## What is being asked
Lift out all lines below that contain "onset".
━━━━
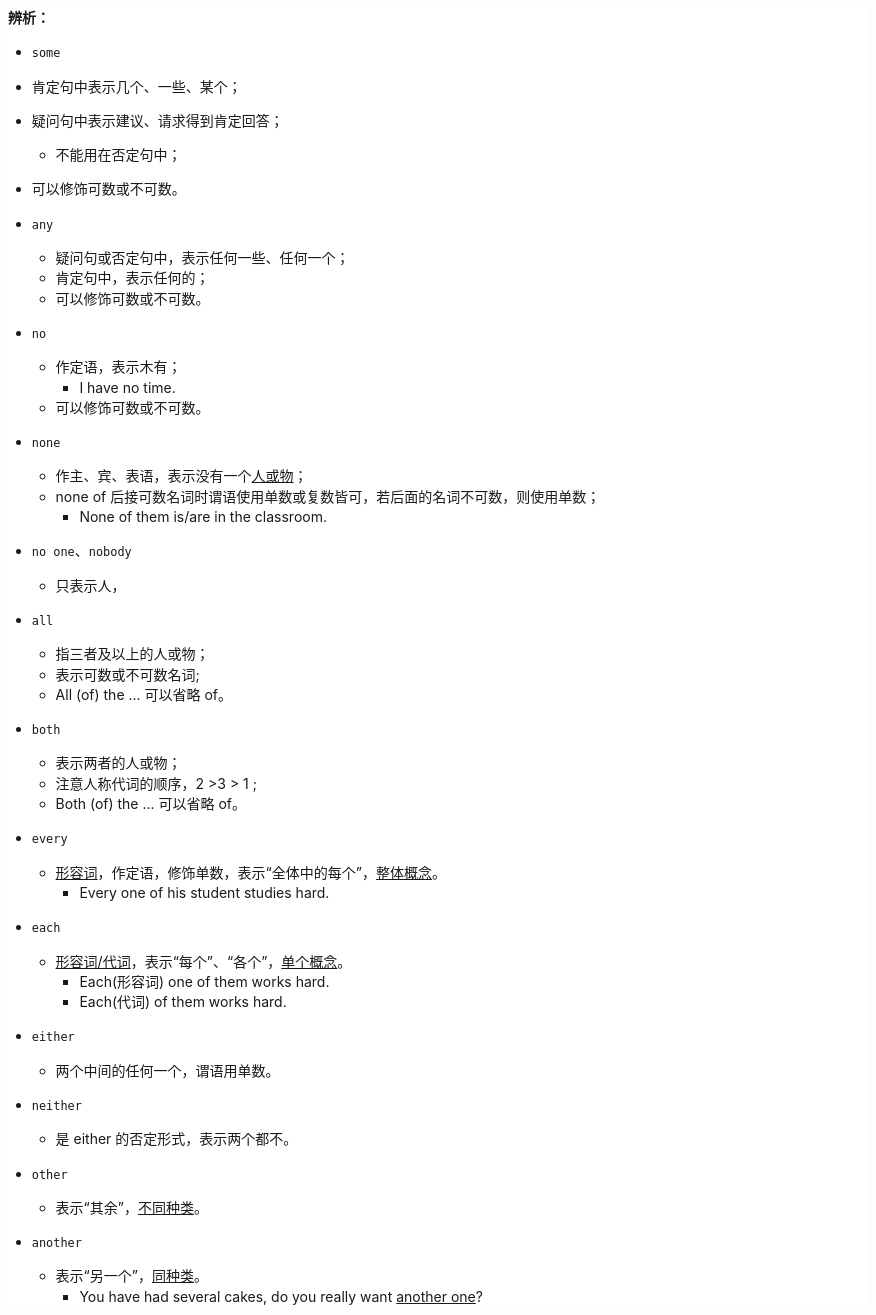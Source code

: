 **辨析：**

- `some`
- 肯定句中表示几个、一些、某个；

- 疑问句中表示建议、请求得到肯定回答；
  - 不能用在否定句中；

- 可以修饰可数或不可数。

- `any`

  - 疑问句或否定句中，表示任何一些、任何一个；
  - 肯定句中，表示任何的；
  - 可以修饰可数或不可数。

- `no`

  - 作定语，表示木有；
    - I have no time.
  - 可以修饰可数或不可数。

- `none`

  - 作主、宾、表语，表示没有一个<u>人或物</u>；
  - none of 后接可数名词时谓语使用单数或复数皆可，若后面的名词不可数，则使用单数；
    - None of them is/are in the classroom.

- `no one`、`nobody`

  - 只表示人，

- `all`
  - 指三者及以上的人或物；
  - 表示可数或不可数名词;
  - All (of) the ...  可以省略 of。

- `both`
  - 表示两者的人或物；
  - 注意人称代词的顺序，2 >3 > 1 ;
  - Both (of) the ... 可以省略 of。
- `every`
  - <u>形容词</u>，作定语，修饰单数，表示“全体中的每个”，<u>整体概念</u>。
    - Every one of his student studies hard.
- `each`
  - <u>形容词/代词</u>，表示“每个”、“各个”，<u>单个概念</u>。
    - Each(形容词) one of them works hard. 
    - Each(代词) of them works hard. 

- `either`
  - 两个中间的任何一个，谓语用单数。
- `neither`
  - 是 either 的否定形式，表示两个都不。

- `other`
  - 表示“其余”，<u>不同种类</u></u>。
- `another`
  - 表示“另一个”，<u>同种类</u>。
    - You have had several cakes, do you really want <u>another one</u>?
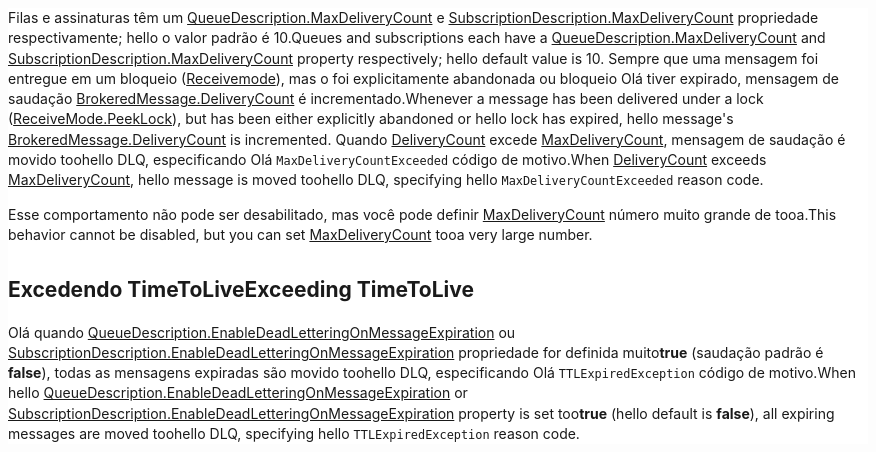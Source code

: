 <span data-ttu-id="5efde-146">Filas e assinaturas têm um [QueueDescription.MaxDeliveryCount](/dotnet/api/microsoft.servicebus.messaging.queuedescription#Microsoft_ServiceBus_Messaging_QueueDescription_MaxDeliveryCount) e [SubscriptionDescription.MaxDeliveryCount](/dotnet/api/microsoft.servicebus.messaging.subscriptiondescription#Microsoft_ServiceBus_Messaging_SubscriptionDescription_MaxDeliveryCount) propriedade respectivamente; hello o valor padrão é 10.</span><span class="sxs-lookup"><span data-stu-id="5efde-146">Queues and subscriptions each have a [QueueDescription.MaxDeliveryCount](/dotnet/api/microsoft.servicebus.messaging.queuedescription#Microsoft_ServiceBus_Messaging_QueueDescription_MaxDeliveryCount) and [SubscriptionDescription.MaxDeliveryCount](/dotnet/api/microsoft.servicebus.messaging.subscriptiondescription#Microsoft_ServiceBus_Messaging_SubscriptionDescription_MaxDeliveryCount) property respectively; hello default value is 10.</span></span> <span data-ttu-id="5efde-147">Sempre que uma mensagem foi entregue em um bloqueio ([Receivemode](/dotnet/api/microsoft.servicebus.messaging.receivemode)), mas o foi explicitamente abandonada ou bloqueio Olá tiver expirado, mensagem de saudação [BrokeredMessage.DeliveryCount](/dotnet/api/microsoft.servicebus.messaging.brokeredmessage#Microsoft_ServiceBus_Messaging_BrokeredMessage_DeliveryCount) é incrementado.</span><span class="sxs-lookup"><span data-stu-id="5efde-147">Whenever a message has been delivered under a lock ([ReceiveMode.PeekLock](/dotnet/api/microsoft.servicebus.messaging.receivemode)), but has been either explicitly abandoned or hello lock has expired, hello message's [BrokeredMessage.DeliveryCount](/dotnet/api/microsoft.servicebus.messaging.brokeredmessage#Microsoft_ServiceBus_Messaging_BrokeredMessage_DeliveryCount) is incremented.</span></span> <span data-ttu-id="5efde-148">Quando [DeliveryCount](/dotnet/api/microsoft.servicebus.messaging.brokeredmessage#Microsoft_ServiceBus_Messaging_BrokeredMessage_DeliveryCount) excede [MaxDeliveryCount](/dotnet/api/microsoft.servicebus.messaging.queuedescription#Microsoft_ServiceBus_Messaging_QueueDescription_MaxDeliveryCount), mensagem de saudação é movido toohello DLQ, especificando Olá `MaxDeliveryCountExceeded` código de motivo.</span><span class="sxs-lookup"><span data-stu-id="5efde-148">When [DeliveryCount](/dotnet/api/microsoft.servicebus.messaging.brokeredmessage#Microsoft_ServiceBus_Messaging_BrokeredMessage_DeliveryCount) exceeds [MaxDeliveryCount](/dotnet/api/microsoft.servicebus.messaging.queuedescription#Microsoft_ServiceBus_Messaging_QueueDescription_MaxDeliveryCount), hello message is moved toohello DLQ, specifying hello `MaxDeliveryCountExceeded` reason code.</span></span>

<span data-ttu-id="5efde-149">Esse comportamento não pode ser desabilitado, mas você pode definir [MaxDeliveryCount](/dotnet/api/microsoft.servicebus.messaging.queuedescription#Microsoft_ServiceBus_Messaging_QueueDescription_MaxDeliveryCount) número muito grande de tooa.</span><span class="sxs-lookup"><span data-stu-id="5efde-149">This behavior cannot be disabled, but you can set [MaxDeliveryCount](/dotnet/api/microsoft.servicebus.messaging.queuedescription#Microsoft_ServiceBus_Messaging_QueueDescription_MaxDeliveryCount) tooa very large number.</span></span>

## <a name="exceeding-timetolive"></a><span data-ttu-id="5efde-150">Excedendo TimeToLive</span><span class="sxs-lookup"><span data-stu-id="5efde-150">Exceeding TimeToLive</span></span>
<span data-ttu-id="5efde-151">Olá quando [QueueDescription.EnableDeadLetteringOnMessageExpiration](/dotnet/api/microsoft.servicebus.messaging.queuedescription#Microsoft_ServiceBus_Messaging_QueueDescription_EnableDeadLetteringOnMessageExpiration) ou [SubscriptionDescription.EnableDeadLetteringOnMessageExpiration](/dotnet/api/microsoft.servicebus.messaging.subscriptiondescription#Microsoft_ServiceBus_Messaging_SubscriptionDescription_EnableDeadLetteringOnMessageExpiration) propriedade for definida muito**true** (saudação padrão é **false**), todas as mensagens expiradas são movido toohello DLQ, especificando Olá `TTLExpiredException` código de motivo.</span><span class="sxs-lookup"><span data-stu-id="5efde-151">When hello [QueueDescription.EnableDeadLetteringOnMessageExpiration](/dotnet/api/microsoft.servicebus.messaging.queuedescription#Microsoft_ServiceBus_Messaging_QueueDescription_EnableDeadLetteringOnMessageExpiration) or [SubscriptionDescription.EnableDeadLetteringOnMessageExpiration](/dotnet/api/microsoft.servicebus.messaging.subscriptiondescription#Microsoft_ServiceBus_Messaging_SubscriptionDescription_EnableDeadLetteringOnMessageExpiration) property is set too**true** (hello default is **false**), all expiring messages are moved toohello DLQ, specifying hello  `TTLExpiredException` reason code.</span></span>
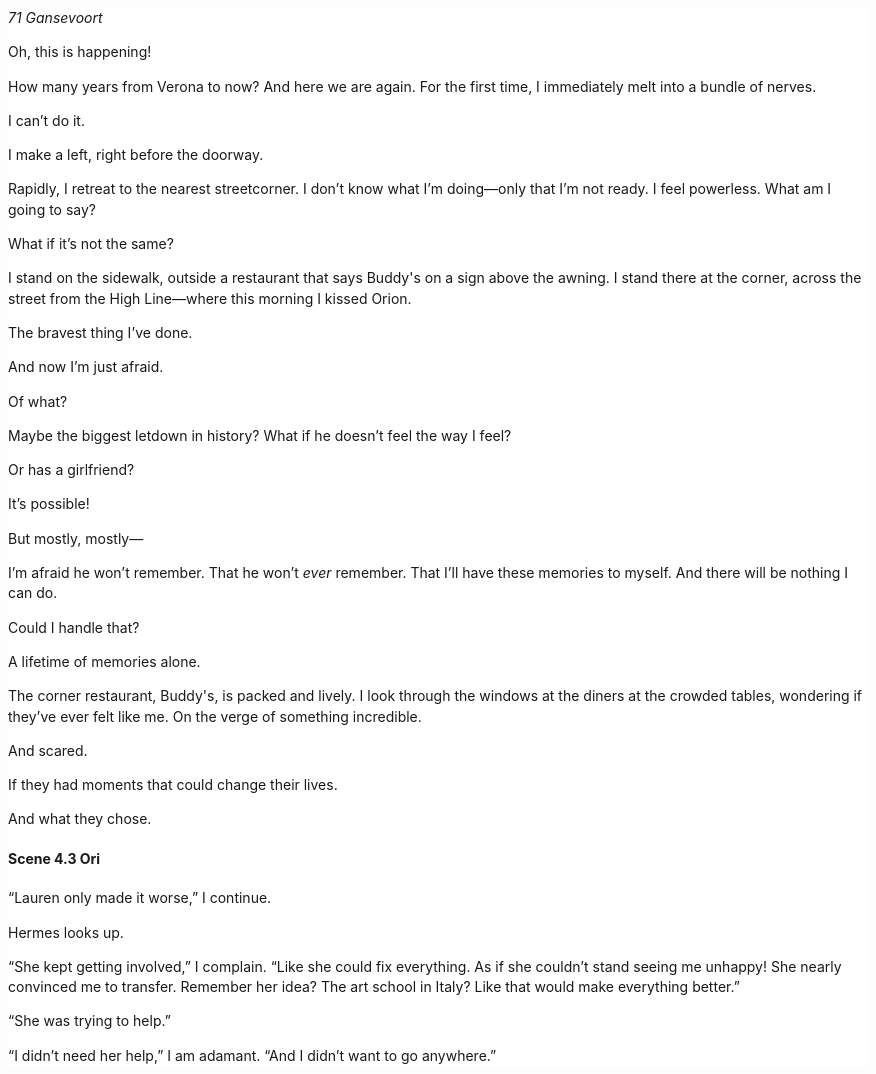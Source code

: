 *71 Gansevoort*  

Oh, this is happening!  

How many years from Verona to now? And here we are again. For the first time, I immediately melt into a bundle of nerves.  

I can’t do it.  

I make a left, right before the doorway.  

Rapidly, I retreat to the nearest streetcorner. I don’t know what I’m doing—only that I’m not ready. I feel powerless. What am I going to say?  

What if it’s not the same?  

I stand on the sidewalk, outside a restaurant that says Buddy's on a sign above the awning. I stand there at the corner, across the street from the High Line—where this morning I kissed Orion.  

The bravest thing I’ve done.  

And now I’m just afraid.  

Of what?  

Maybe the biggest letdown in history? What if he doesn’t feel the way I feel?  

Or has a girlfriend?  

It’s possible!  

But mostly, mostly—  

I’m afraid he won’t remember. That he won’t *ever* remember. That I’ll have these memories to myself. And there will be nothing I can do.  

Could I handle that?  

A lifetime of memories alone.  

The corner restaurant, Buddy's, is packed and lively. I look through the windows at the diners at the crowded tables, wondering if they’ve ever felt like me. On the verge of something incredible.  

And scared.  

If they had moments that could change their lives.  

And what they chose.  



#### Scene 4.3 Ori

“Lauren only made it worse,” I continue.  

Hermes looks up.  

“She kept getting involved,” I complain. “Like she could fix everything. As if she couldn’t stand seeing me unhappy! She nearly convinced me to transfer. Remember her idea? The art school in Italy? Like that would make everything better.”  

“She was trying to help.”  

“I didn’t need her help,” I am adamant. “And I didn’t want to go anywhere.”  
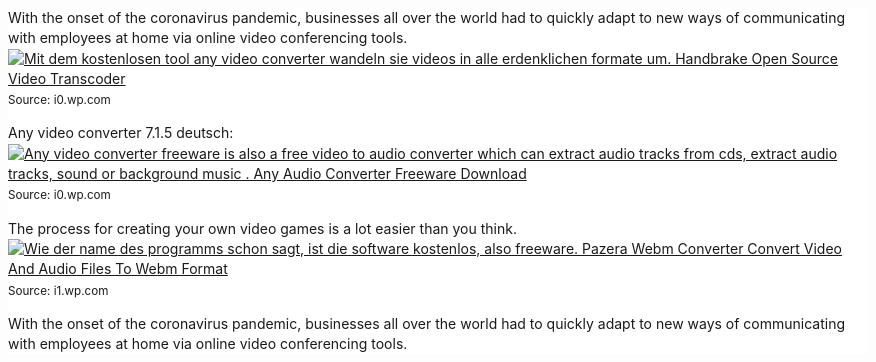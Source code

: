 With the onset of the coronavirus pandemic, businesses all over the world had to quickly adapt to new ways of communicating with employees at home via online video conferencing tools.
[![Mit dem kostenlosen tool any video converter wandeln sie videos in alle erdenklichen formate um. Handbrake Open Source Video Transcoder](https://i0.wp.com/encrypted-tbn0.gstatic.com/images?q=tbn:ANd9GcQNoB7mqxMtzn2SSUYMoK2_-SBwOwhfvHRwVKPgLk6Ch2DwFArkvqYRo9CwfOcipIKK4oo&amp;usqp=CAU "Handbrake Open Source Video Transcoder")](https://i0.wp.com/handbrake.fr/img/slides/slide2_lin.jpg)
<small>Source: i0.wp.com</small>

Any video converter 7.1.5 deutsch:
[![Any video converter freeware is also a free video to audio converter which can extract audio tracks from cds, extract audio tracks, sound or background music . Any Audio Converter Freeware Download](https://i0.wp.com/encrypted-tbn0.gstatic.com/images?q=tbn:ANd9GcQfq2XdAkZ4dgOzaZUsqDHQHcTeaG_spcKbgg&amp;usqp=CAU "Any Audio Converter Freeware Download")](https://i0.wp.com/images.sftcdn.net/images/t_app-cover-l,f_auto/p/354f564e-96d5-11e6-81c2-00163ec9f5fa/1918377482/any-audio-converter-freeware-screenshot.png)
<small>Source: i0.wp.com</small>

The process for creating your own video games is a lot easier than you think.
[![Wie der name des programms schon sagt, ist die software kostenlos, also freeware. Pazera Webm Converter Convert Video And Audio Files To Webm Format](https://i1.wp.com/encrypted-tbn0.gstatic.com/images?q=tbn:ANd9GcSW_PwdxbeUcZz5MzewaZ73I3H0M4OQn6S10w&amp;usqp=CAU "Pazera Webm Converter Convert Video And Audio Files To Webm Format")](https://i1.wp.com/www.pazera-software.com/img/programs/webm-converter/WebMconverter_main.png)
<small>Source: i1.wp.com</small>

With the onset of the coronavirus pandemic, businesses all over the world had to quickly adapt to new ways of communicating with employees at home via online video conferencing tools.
━━━━
## Solution
: With the onset of the coronavirus pandemic, businesses all over the world had to quickly adapt to new ways of communicating with employees at home via online video conferencing tools.
With the onset of the coronavirus pandemic, businesses all over the world had to quickly adapt to new ways of communicating with employees at home via online video conferencing tools.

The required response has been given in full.